Methanosarcina barkeri CM1 is a species of methanogenic archaea of the CM1 strain, and like many other methanogens, is characterized by its production of methane as it generates energy. The Methanosarcina barkeri species has a coccoid shape and is nonmotile (Figure 1).[1] The archaea was found within the rumen of a Friesian cow on a diet of clover and ryegrass in New Zealand and since then its genome has led to discoveries in rumen methanogen diversity as well as environmental problems with the production of methane.[2]

Figure 1: Micrograph of Methanosarcina barkeri CM1 cells. This image was produced using Olympus Fluoview 10-ASW software. (In courtesy of Standards of Genomic Sciences) Link: https://pubmed.ncbi.nlm.nih.gov/26413197/#&gid=article-figures&pid=fig-3-uid-2

Ruminant animals, such as this cow, through evolution have developed a digestive system that utilizes microbes to ferment plant fiber [3], as well as to produce digestible nutrients necessary for the ruminant host animal.[4] The fermentation of fibers, sugars, and starches produces carbon dioxides, methane, and volatile fatty acids (including acetate).[4] Hydrogenotrophic methanogenesis generates methane from hydrogen gas and carbon dioxide. Acetoclastic methanogenesis produces methane from acetate. Acetoclastic methanogens are the main kind of methanogens in ruminants.[3]

Genetics

Methanosarcina barkeri CM1 is a part of the domain Archaea, the phylum Euryarchaeota, the class Methanococci, the order Methanosarcinales, the family Methanosarcinaceae, the genus Methanosarcina, the species Methanosarcina barkeri, and the strain CM1.[3] The genome of Methanosarcina barkeri CM1 is made up of an individual circular chromosome composed of 4,501,171 base pairs, and an approximate 39% guanine plus cytosine content. Approximately 70% of the genome consists of protein-coding genes at 3,523, with 3,655 genes total. The genome also has three CRISPR gene clusters and three type I restriction/modification systems. [3] Restriction/modification systems are found in bacteria as well as other prokaryotes, and aid in preventing infection from external DNA by acting as immune systems.[5] Methanosarcina barkeri CM1 has two origins of replication within conserved genes (MCM1_3593 and MCM1_001), that are 95 kb (or 95,000 bp) apart, and does not have prophage or plasmid sequences. [3] The Methanosarcina barkeri genome is more conserved closer to the origin of replication than other Methanosarcina species. Infact, within this genus there are interspecies gene similarities up to 95%.[6] Out of the known species of the genus Methanosarcina, Methanosarcina barkeri CM1 is related most closely to Methanosarcina barkeri Fusaro, another strain of the Methanosarcina barkeri species (Figure 2). [3] The CM1 strain was isolated from bovine rumen and the Fusaro was isolated from freshwater sediment, with a difference in genome size of about 0.37 Mb (the Fusaro being the larger strain).[3]

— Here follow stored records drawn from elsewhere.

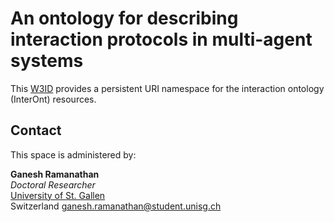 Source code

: # An ontology for describing interaction protocols in multi-agent systems
This [W3ID](https://w3id.org) provides a persistent URI namespace for the interaction ontology (InterOnt) resources.


## Contact
This space is administered by:  

**Ganesh Ramanathan**  
*Doctoral Researcher*  
[University of St. Gallen](https://unisg.ch)  
Switzerland
<ganesh.ramanathan@student.unisg.ch>  

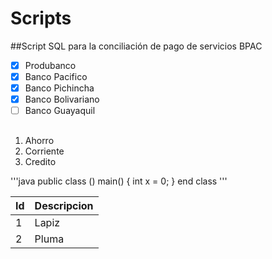 # Scripts
##Script SQL para la conciliación de pago de servicios BPAC

- [x] Produbanco
- [x] Banco Pacifico
- [x] Banco Pichincha
- [x] Banco Bolivariano
- [ ] Banco Guayaquil

##
1. Ahorro
2. Corriente
3. Credito

'''java
public class ()
	main()
	{
	int x = 0;
	}
end class
'''

Id | Descripcion
---|------------
1|Lapiz
2|Pluma
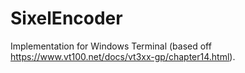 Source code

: # SixelEncoder

Implementation for Windows Terminal (based off https://www.vt100.net/docs/vt3xx-gp/chapter14.html). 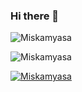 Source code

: ### Hi there 👋

<p>
    <img 
        align="left" 
        src="https://github-readme-stats.vercel.app/api?username=Miskamyasa&show_icons=true&locale=en" 
        alt="Miskamyasa" 
    />
    <br/>
</p>
<p>
    <!--     <img align="left" src="https://github-readme-streak-stats.herokuapp.com/?user=Miskamyasa&" alt="Miskamyasa" /> -->
</p>
<p>
    <img 
        align="left" 
        src="https://github-readme-stats.vercel.app/api/top-langs?username=Miskamyasa&show_icons=true&locale=en&layout=compact" 
        alt="Miskamyasa" 
    />
    <br/>
</p>
<p>
    <a href="https://github.com/ryo-ma/github-profile-trophy">
        <img 
            src="https://github-profile-trophy.vercel.app/?username=Miskamyasa" 
            alt="Miskamyasa" 
        />
    </a>
    <br/>
</p>

<!--
**Miskamyasa/Miskamyasa** is a ✨ _special_ ✨ repository because its `README.md` (this file) appears on your GitHub profile.

Here are some ideas to get you started:

- 🔭 I’m currently working on ...
- 🌱 I’m currently learning ...
- 👯 I’m looking to collaborate on ...
- 🤔 I’m looking for help with ...
- 💬 Ask me about ...
- 📫 How to reach me: ...
- 😄 Pronouns: ...
- ⚡ Fun fact: ...
-->
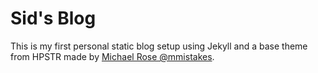 # Sid's Blog

This is my first personal static blog setup using Jekyll and a base theme from HPSTR made by [Michael Rose @mmistakes](https://github.com/mmistakes).
  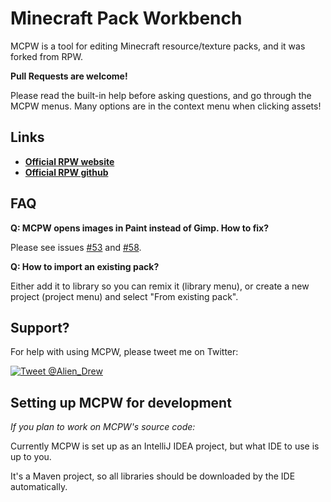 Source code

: # Minecraft Pack Workbench

MCPW is a tool for editing Minecraft resource/texture packs, and it was forked from RPW.

**Pull Requests are welcome!**

Please read the built-in help before asking questions, and go through the MCPW menus.
Many options are in the context menu when clicking assets!

## Links

- [**Official RPW website**](https://mcrpw.github.io/)
- [**Official RPW github**](https://github.com/mcRPW/rpw)

## FAQ

**Q: MCPW opens images in Paint instead of Gimp. How to fix?**

Please see issues [#53](https://github.com/mcRPW/rpw/issues/53) and [#58](https://github.com/mcRPW/rpw/issues/58).

**Q: How to import an existing pack?**

Either add it to library so you can remix it (library menu), or create a new project (project menu) and select "From existing pack".

## Support?

For help with using MCPW, please tweet me on Twitter:

[<img src="https://i.postimg.cc/rpk5KGJt/tweet-to-alien-drew.png" alt="Tweet @Alien_Drew">](https://twitter.com/intent/tweet?screen_name=Alien_Drew&ref_src=twsrc%5Etfw)

## Setting up MCPW for development

*If you plan to work on MCPW's source code:*

Currently MCPW is set up as an IntelliJ IDEA project, but what IDE to use is up to you.

It's a Maven project, so all libraries should be downloaded by the IDE automatically.
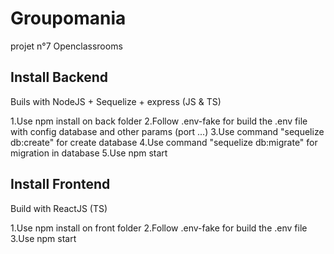 # Groupomania

projet n°7 Openclassrooms

## Install Backend

Buils with NodeJS + Sequelize + express (JS & TS)

1.Use npm install on back folder
2.Follow .env-fake for build the .env file with config database and other params (port ...)
3.Use command "sequelize db:create" for create database
4.Use command "sequelize db:migrate" for migration in database 
5.Use npm start

## Install Frontend

Build with ReactJS (TS)

1.Use npm install on front folder
2.Follow .env-fake for build the .env file
3.Use npm start 
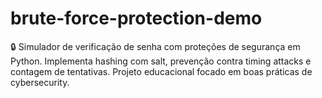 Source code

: # brute-force-protection-demo
🔒 Simulador de verificação de senha com proteções de segurança em Python. Implementa hashing com salt, prevenção contra timing attacks e contagem de tentativas. Projeto educacional focado em boas práticas de cybersecurity.
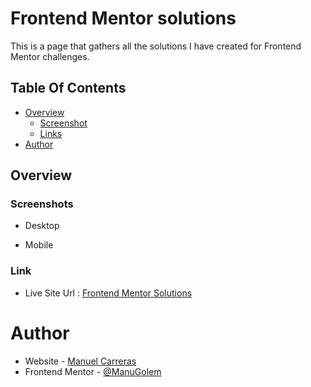 # Frontend Mentor solutions
This is a page that gathers all the solutions I have created for Frontend Mentor challenges.
## Table Of Contents
- [Overview](#overview)
  - [Screenshot](#screenshot)
  - [Links](#links)
- [Author](#author)
## Overview
### Screenshots
- Desktop

- Mobile
### Link
- Live Site Url : [Frontend Mentor Solutions](https://manugolem.github.io/frontend-mentor-solutions/)
# Author
- Website - [Manuel Carreras](https://manuelcarreras.netlify.app/)
- Frontend Mentor - [@ManuGolem](https://www.frontendmentor.io/profile/ManuGolem)
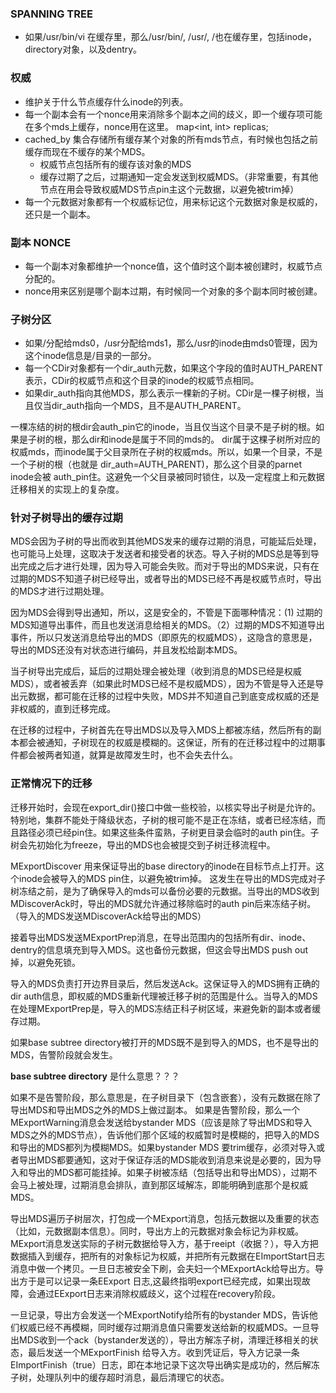 ### SPANNING TREE

* 如果/usr/bin/vi 在缓存里，那么/usr/bin/, /usr/, /也在缓存里，包括inode，directory对象，以及dentry。

### 权威

* 维护关于什么节点缓存什么inode的列表。
* 每一个副本会有一个nonce用来消除多个副本之间的歧义，即一个缓存项可能在多个mds上缓存，nonce用在这里。
    map<int, int> replicas; 
* cached_by 集合存储所有缓存某个对象的所有mds节点，有时候也包括之前缓存而现在不缓存的某个MDS。
    * 权威节点包括所有的缓存该对象的MDS
    * 缓存过期了之后，过期通知一定会发送到权威MDS。（非常重要，有其他节点在用会导致权威MDS节点pin主这个元数据，以避免被trim掉）
* 每一个元数据对象都有一个权威标记位，用来标记这个元数据对象是权威的，还只是一个副本。

### 副本 NONCE

* 每一个副本对象都维护一个nonce值，这个值时这个副本被创建时，权威节点分配的。
* nonce用来区别是哪个副本过期，有时候同一个对象的多个副本同时被创建。

### 子树分区

* 如果/分配给mds0，/usr分配给mds1，那么/usr的inode由mds0管理，因为这个inode信息是/目录的一部分。
* 每一个CDir对象都有一个dir_auth元数，如果这个字段的值时AUTH_PARENT表示，CDir的权威节点和这个目录的inode的权威节点相同。
* 如果dir_auth指向其他MDS，那么表示一棵新的子树。CDir是一棵子树根，当且仅当dir_auth指向一个MDS，且不是AUTH_PARENT。

一棵冻结的树的根dir会auth_pin它的inode，当且仅当这个目录不是子树的根。如果是子树的根，那么dir和inode是属于不同的mds的。
dir属于这棵子树所对应的权威mds，而inode属于父目录所在子树的权威mds。所以，如果一个目录，不是一个子树的根（也就是 dir_auth=AUTH_PARENT)，那么这个目录的parnet inode会被 auth_pin住。这避免一个父目录被同时锁住，以及一定程度上和元数据迁移相关的实现上的复杂度。

### 针对子树导出的缓存过期

MDS会因为子树的导出而收到其他MDS发来的缓存过期的消息，可能延后处理，也可能马上处理，这取决于发送者和接受者的状态。导入子树的MDS总是等到导出完成之后才进行处理，因为导入可能会失败。而对于导出的MDS来说，只有在过期的MDS不知道子树已经导出，或者导出的MDS已经不再是权威节点时，导出的MDS才进行过期处理。

因为MDS会得到导出通知，所以，这是安全的，不管是下面哪种情况：(1) 过期的MDS知道导出事件，而且也发送消息给相关的MDS。（2）过期的MDS不知道导出事件，所以只发送消息给导出的MDS（即原先的权威MDS），这隐含的意思是，导出的MDS还没有对状态进行编码，并且发松给副本MDS。

当子树导出完成后，延后的过期处理会被处理（收到消息的MDS已经是权威MDS），或者被丢弃（如果此时MDS已经不是权威MDS），因为不管是导入还是导出元数据，都可能在迁移的过程中失败，MDS并不知道自己到底变成权威的还是非权威的，直到迁移完成。

在迁移的过程中，子树首先在导出MDS以及导入MDS上都被冻结，然后所有的副本都会被通知，子树现在的权威是模糊的。这保证，所有的在迁移过程中的过期事件都会被两者知道，就算是故障发生时，也不会失去什么。

### 正常情况下的迁移

迁移开始时，会现在export_dir()接口中做一些校验，以核实导出子树是允许的。特别地，集群不能处于降级状态，子树的根可能不是正在冻结，或者已经冻结，而且路径必须已经pin住。如果这些条件蛮熟，子树更目录会临时的auth pin住。子树会先初始化为freeze，导出的MDS也会被提交到子树迁移流程中。

MExportDiscover 用来保证导出的base directory的inode在目标节点上打开。这个inode会被导入的MDS pin住，以避免被trim掉。
这发生在导出的MDS完成对子树冻结之前，是为了确保导入的mds可以备份必要的元数据。当导出的MDS收到MDiscoverAck时，导出的MDS就允许通过移除临时的auth pin后来冻结子树。（导入的MDS发送MDiscoverAck给导出的MDS）

接着导出MDS发送MExportPrep消息，在导出范围内的包括所有dir、inode、dentry的信息填充到导入MDS。这也备份元数据，但这会导出MDS push out掉，以避免死锁。

导入的MDS负责打开边界目录后，然后发送Ack。这保证导入的MDS拥有正确的dir auth信息，即权威的MDS重新代理被迁移子树的范围是什么。当导入的MDS在处理MExportPrep是，导入的MDS冻结正科子树区域，来避免新的副本或者缓存过期。

如果base subtree directory被打开的MDS既不是到导入的MDS，也不是导出的MDS，告警阶段就会发生。

**base subtree directory** 是什么意思？？？

如果不是告警阶段，那么意思是，在子树目录下（包含嵌套），没有元数据在除了导出MDS和导出MDS之外的MDS上做过副本。
如果是告警阶段，那么一个MExportWarning消息会发送给bystander MDS（应该是除了导出MDS和导入MDS之外的MDS节点），告诉他们那个区域的权威暂时是模糊的，把导入的MDS和导出的MDS都列为模糊MDS。如果bystander MDS 要trim缓存，必须对导入或者导出MDS都要通知，这对于保证存活的MDS能收到消息来说是必要的，因为导入和导出的MDS都可能挂掉。如果子树被冻结（包括导出和导出MDS），过期不会马上被处理，过期消息会排队，直到那区域解冻，即能明确到底那个是权威MDS。


导出MDS遍历子树层次，打包成一个MExport消息，包括元数据以及重要的状态（比如，元数据副本信息）。同时，导出方上的元数据对象会标记为非权威。
MExport消息发送实际的子树元数据给导入方，基于reeipt（收据？），导入方把数据插入到缓存，把所有的对象标记为权威，并把所有元数据在EImportStart日志消息中做一个拷贝。一旦日志被安全下刷，会夫妇一个MExportAck给导出方。导出方于是可以记录一条EExport 日志,这最终指明export已经完成，如果出现故障，会通过EExport日志来消除权威歧义，这个过程在recovery阶段。

一旦记录，导出方会发送一个MExportNotify给所有的bystander MDS，告诉他们权威已经不再模糊，同时缓存过期消息值只需要发送给新的权威MDS。一旦导出MDS收到一个ack（bystander发送的），导出方解冻子树，清理迁移相关的状态，最后发送一个MExportFinish 给导入方。收到凭证后，导入方记录一条EImportFinish（true）日志，即在本地记录下这次导出确实是成功的，然后解冻子树，处理队列中的缓存超时消息，最后清理它的状态。
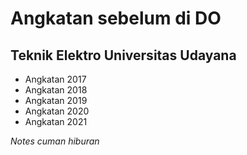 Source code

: # Angkatan sebelum di DO
Teknik Elektro Universitas Udayana
--
- Angkatan 2017
- Angkatan 2018
- Angkatan 2019
- Angkatan 2020
- Angkatan 2021

*Notes cuman hiburan*
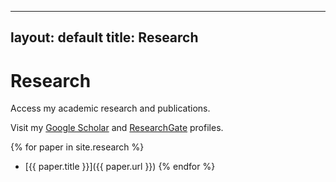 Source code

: <!-- filepath: /Users/ezeme.okwudili/Desktop/tarbo.github.io/research.md -->
---
layout: default
title: Research
---

# Research

Access my academic research and publications.

<p>
  Visit my <a href="https://scholar.google.com">Google Scholar</a> and
  <a href="https://www.researchgate.net">ResearchGate</a> profiles.
</p>

{% for paper in site.research %}
- [{{ paper.title }}]({{ paper.url }})
{% endfor %}
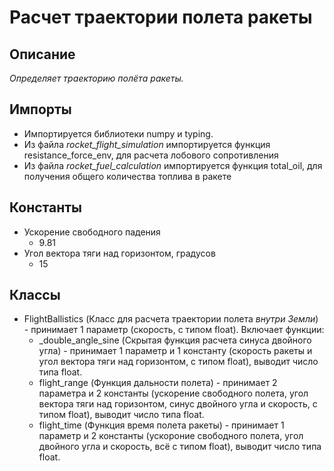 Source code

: # Расчет траектории полета ракеты

## Описание
*Определяет траекторию полёта ракеты.*

## Импорты
- Импортируется библиотеки numpy и typing.
- Из файла _rocket_flight_simulation_ импортируется функция resistance_force_env, для расчета лобового сопротивления
- Из файла _rocket_fuel_calculation_ импортируется функция total_oil, для получения общего количества топлива в ракете

## Константы
- Ускорение свободного падения
	- 9.81
- Угол вектора тяги над горизонтом, градусов
	- 15

## Классы
- FlightBallistics (Класс для расчета траектории полета *внутри Земли*) - принимает 1 параметр (скорость, с типом float).
Включает функции:
	- \_double_angle_sine (Скрытая функция расчета синуса двойного угла) - принимает 1 параметр и 1 константу (скорость ракеты и угол вектора тяги над горизонтом, с типом float), выводит число типа float.
	- flight_range (Функция дальности полета) - принимает 2 параметра и 2 константы (ускорение свободного полета, угол вектора тяги над горизонтом, синус двойного угла и скорость, с типом float), выводит число типа float.
	- flight_time (Функция время полета ракеты) - принимает 1 параметр и 2 константы (ускороние свободного полета, угол двойного угла и скорость, всё с типом float), выводит число типа float. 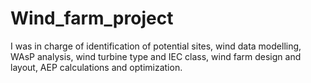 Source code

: # Wind_farm_project

I was in charge of identification of potential sites, wind data modelling, WAsP analysis, wind turbine type and IEC class, wind farm design and layout, AEP calculations and optimization.
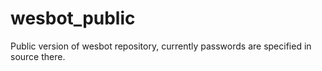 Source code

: # wesbot_public

Public version of wesbot repository, currently passwords are specified in source there.
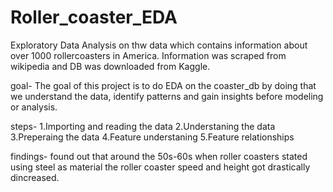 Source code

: # Roller_coaster_EDA
Exploratory Data Analysis on thw data which contains information about over 1000 rollercoasters in America. Information was scraped from wikipedia and DB was downloaded from Kaggle.

goal- The goal of this project is to do EDA on the coaster_db by doing that we understand the data, identify patterns and gain insights before modeling or analysis.

steps- 
1.Importing and reading the data
2.Understaning the data
3.Preperaing the data
4.Feature understaning
5.Feature relationships

findings- found out that around the 50s-60s when roller coasters stated using steel as material the roller coaster speed and height got drastically dincreased.
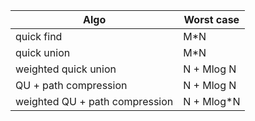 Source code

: | Algo          | Worst case    |
| ------------- | ------------- |
| quick find  | M*N  |
| quick union  | M*N  |
| weighted quick union  | N + Mlog N  |
| QU + path compression  | N + Mlog N  |
| weighted QU + path compression  | N + Mlog*N  |
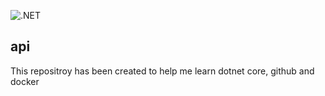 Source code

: ![.NET](https://github.com/jamespwillson/api/workflows/.NET/badge.svg)
## api
This repositroy has been created to help me learn dotnet core, github and docker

Figure 2: Phylogenetic tree of multiple Methanosarcina species including the CM1 and Fusaro strains, each with the appropriate accession number. The Neighbor-Joining method determined the likely evolutionary history and the Kimura 2-parameter method determined the likely evolutionary distances. (In courtesy of Standards of Genomic Sciences) Link: https://pubmed.ncbi.nlm.nih.gov/26413197/#&gid=article-figures&pid=fig-2-uid-1 Neighbor-Joining method: https://academic.oup.com/mbe/article/4/4/406/1029664 Kimura 2-parameter method: https://pubmed.ncbi.nlm.nih.gov/7463489/.

Unique to Methanosarcina species is the S-layer protein that surrounds the cytoplasm-containing membrane. [3] In a 2012 study conducted on S-layer and cell surface-layer proteins in methanogenic archaea, slmA1 genes for Methanosarcina acetivorans, Methanosarcina barkeri, and Methanosarcina mazei were both transcribed and translated at a high rate, indicating a similar control over expression of S-layer proteins.[7] In addition, the Mbar_A1758 and MA0829 proteins were found in both Methanosarcina barkeri and Methanosarcina acetivorans to be the greatest expressed S-layer protein. [7] Within the Methanosarcina barkeri species, the CM1 strain as well as the Fusaro have nine proteins that have the DUF1608 domain. [3]


Also in Methanosarcina genomes are groups of nitrogenase genes. Methanosarcina barkeri is able to fix nitrogen, with the CM1 strand containing two nif operons that make up nitrogenase cofactor biosynthesis genes and nitrogenase, including the MCM1_2924-2930 nitrogenase (molybdenum and iron-containing) and the MCM1_1063-1072 nitrogenase (vanadium and iron-containing). CM1 differs from both Methanosarcina acetivorans and Methanosarcina barkeri Fusaro in that its genes do not encode for the exclusively iron-containing nitrogenase. In addition, unlike Methanosarcina barkeri, there are no genes present in CM1 that enable the production of gas vesicles. [3]

Microbiome & Methanogenesis

Common to both Methanosarcina barkeri CM1 and Methanosarcina barkeri Fusaro, as well as to other species of Methanosarcina and other methanogens, is the process of methanogenesis. Methanogenesis occurs in anaerobic environments, or without the presence of oxygen.[8] Methanogens (a subset within archaea) produce energy by converting certain substrates, including methanol, hydrogen with CO2, or acetate, into methane.[8] It has been found that Methanosarcina barkeri grows at the greatest rate and with the highest production on methanol. Within all of these pathways (hydrogenotrophic, acetoclastic, and methylotrophic), a methyl group is transferred to coenzyme M which is reduced to methane.[3] The CM1 strand has the genes to utilize each method of methanogenesis (Figure 3).[9]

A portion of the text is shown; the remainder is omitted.